(EXCERPTED RECORDS begins)
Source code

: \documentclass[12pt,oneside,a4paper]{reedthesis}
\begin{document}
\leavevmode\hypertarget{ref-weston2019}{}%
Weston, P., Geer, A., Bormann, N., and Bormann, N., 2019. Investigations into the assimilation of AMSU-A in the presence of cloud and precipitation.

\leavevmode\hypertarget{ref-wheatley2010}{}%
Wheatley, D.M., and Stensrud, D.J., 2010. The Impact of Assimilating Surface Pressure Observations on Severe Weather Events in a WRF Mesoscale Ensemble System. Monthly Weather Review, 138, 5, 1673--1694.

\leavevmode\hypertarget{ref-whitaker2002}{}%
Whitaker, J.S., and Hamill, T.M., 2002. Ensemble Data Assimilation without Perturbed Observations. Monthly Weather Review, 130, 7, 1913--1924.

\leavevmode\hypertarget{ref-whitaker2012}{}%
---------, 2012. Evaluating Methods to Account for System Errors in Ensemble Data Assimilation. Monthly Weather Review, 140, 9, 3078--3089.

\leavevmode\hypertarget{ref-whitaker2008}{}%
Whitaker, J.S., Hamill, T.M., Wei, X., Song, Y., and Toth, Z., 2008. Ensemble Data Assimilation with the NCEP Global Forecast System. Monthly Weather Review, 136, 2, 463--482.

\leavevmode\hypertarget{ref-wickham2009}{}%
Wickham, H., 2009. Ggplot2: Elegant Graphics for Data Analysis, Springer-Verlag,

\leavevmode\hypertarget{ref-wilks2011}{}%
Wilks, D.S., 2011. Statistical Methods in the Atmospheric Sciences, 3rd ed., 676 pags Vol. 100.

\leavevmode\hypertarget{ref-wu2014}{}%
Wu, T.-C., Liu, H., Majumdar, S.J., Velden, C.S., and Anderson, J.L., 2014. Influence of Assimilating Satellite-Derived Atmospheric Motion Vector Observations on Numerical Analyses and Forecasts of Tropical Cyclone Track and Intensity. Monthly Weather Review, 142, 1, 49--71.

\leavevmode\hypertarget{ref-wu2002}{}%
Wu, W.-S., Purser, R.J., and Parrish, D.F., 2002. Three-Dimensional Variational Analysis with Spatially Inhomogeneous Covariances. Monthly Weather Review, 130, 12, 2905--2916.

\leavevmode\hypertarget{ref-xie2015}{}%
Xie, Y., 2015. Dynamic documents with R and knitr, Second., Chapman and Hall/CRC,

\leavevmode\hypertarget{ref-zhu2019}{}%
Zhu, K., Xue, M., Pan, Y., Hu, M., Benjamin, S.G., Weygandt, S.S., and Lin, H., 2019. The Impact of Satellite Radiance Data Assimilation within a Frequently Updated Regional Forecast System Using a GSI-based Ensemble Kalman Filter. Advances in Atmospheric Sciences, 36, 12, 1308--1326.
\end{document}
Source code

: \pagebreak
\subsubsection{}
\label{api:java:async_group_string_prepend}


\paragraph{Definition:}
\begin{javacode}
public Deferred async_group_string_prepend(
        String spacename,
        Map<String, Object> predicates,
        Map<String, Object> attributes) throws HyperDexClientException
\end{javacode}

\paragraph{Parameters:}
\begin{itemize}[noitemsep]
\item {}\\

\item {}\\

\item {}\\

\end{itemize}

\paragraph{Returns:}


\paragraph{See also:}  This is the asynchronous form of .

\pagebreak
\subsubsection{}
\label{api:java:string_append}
(EXCERPTED RECORDS ends)
[TASK BRIEF] Print again each line of the listing above, exactly as it appears.

[ANSWER FOR THIS EXERCISE]
Source code

: \documentclass[12pt,oneside,a4paper]{reedthesis}
\begin{document}
\leavevmode\hypertarget{ref-weston2019}{}%
Weston, P., Geer, A., Bormann, N., and Bormann, N., 2019. Investigations into the assimilation of AMSU-A in the presence of cloud and precipitation.

\leavevmode\hypertarget{ref-wheatley2010}{}%
Wheatley, D.M., and Stensrud, D.J., 2010. The Impact of Assimilating Surface Pressure Observations on Severe Weather Events in a WRF Mesoscale Ensemble System. Monthly Weather Review, 138, 5, 1673--1694.

\leavevmode\hypertarget{ref-whitaker2002}{}%
Whitaker, J.S., and Hamill, T.M., 2002. Ensemble Data Assimilation without Perturbed Observations. Monthly Weather Review, 130, 7, 1913--1924.

\leavevmode\hypertarget{ref-whitaker2012}{}%
---------, 2012. Evaluating Methods to Account for System Errors in Ensemble Data Assimilation. Monthly Weather Review, 140, 9, 3078--3089.

\leavevmode\hypertarget{ref-whitaker2008}{}%
Whitaker, J.S., Hamill, T.M., Wei, X., Song, Y., and Toth, Z., 2008. Ensemble Data Assimilation with the NCEP Global Forecast System. Monthly Weather Review, 136, 2, 463--482.

\leavevmode\hypertarget{ref-wickham2009}{}%
Wickham, H., 2009. Ggplot2: Elegant Graphics for Data Analysis, Springer-Verlag,

\leavevmode\hypertarget{ref-wilks2011}{}%
Wilks, D.S., 2011. Statistical Methods in the Atmospheric Sciences, 3rd ed., 676 pags Vol. 100.

\leavevmode\hypertarget{ref-wu2014}{}%
Wu, T.-C., Liu, H., Majumdar, S.J., Velden, C.S., and Anderson, J.L., 2014. Influence of Assimilating Satellite-Derived Atmospheric Motion Vector Observations on Numerical Analyses and Forecasts of Tropical Cyclone Track and Intensity. Monthly Weather Review, 142, 1, 49--71.

\leavevmode\hypertarget{ref-wu2002}{}%
Wu, W.-S., Purser, R.J., and Parrish, D.F., 2002. Three-Dimensional Variational Analysis with Spatially Inhomogeneous Covariances. Monthly Weather Review, 130, 12, 2905--2916.

\leavevmode\hypertarget{ref-xie2015}{}%
Xie, Y., 2015. Dynamic documents with R and knitr, Second., Chapman and Hall/CRC,

\leavevmode\hypertarget{ref-zhu2019}{}%
Zhu, K., Xue, M., Pan, Y., Hu, M., Benjamin, S.G., Weygandt, S.S., and Lin, H., 2019. The Impact of Satellite Radiance Data Assimilation within a Frequently Updated Regional Forecast System Using a GSI-based Ensemble Kalman Filter. Advances in Atmospheric Sciences, 36, 12, 1308--1326.
\end{document}
Source code

: \pagebreak
\subsubsection{}
\label{api:java:async_group_string_prepend}


\paragraph{Definition:}
\begin{javacode}
public Deferred async_group_string_prepend(
        String spacename,
        Map<String, Object> predicates,
        Map<String, Object> attributes) throws HyperDexClientException
\end{javacode}

\paragraph{Parameters:}
\begin{itemize}[noitemsep]
\item {}\\

\item {}\\

\item {}\\

\end{itemize}

\paragraph{Returns:}


\paragraph{See also:}  This is the asynchronous form of .

\pagebreak
\subsubsection{}
\label{api:java:string_append}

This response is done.